* _Instructions for the task_:
Filter the entries below, keeping only lines with the word "including".

*** Provided data

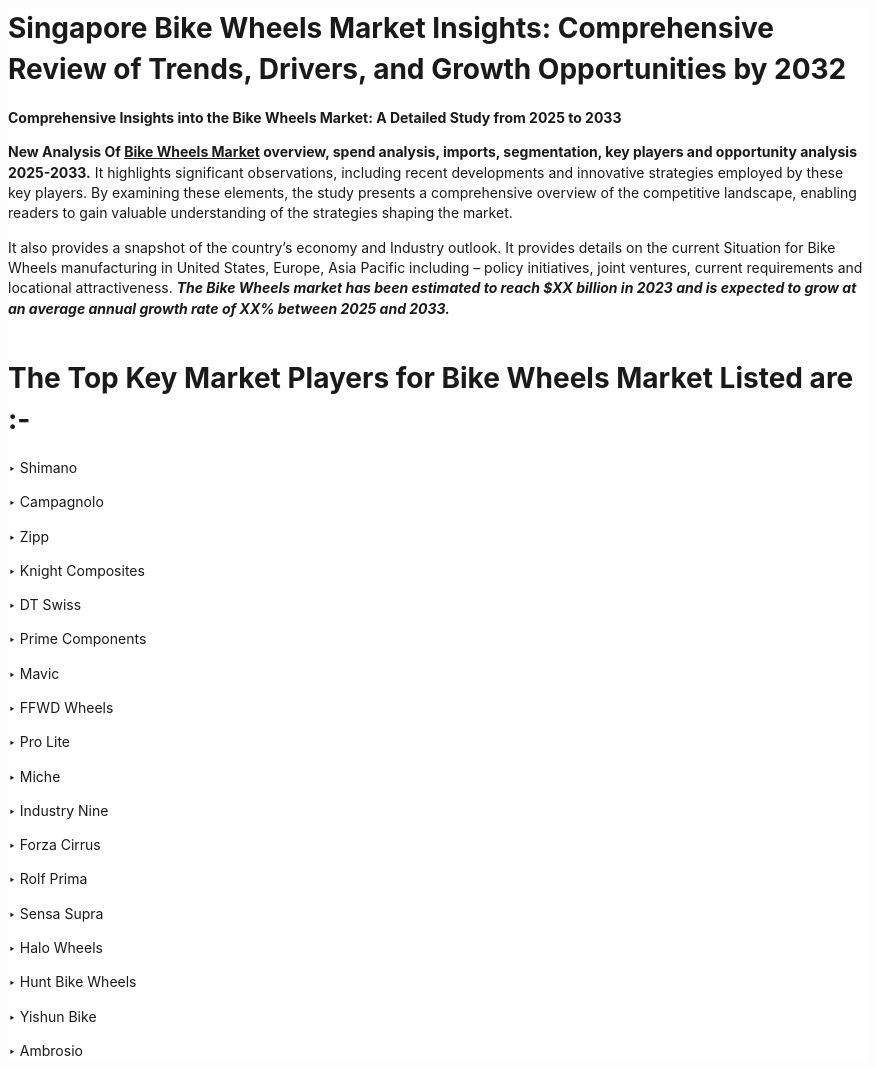 # Singapore Bike Wheels Market Insights: Comprehensive Review of Trends, Drivers, and Growth Opportunities by 2032

<strong>Comprehensive Insights into the Bike Wheels Market: A Detailed Study from 2025 to 2033</strong>

<strong>New Analysis Of <a href=https://www.reportsinsights.com/sample/634030>Bike Wheels Market</a> overview, spend analysis, imports, segmentation, key players and opportunity analysis 2025-2033.</strong> It highlights significant observations, including recent developments and innovative strategies employed by these key players. By examining these elements, the study presents a comprehensive overview of the competitive landscape, enabling readers to gain valuable understanding of the strategies shaping the market.

It also provides a snapshot of the country’s economy and Industry outlook. It provides details on the current Situation for Bike Wheels manufacturing in United States, Europe, Asia Pacific including – policy initiatives, joint ventures, current requirements and locational attractiveness. <strong><em>The Bike Wheels market has been estimated to reach $XX billion in 2023 and is expected to grow at an average annual growth rate of XX% between 2025 and 2033.</em></strong>

# <strong>The Top Key Market Players for Bike Wheels Market Listed are :-</strong> 

‣ Shimano

‣ Campagnolo

‣ Zipp

‣ Knight Composites

‣ DT Swiss

‣ Prime Components

‣ Mavic

‣ FFWD Wheels

‣ Pro Lite

‣ Miche

‣ Industry Nine

‣ Forza Cirrus

‣ Rolf Prima

‣ Sensa Supra

‣ Halo Wheels

‣ Hunt Bike Wheels

‣ Yishun Bike

‣ Ambrosio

******

* _Solution to the problem_:
<strong>New Analysis Of <a href=https://www.reportsinsights.com/sample/634030>Bike Wheels Market</a> overview, spend analysis, imports, segmentation, key players and opportunity analysis 2025-2033.</strong> It highlights significant observations, including recent developments and innovative strategies employed by these key players. By examining these elements, the study presents a comprehensive overview of the competitive landscape, enabling readers to gain valuable understanding of the strategies shaping the market.
It also provides a snapshot of the country’s economy and Industry outlook. It provides details on the current Situation for Bike Wheels manufacturing in United States, Europe, Asia Pacific including – policy initiatives, joint ventures, current requirements and locational attractiveness. <strong><em>The Bike Wheels market has been estimated to reach $XX billion in 2023 and is expected to grow at an average annual growth rate of XX% between 2025 and 2033.</em></strong>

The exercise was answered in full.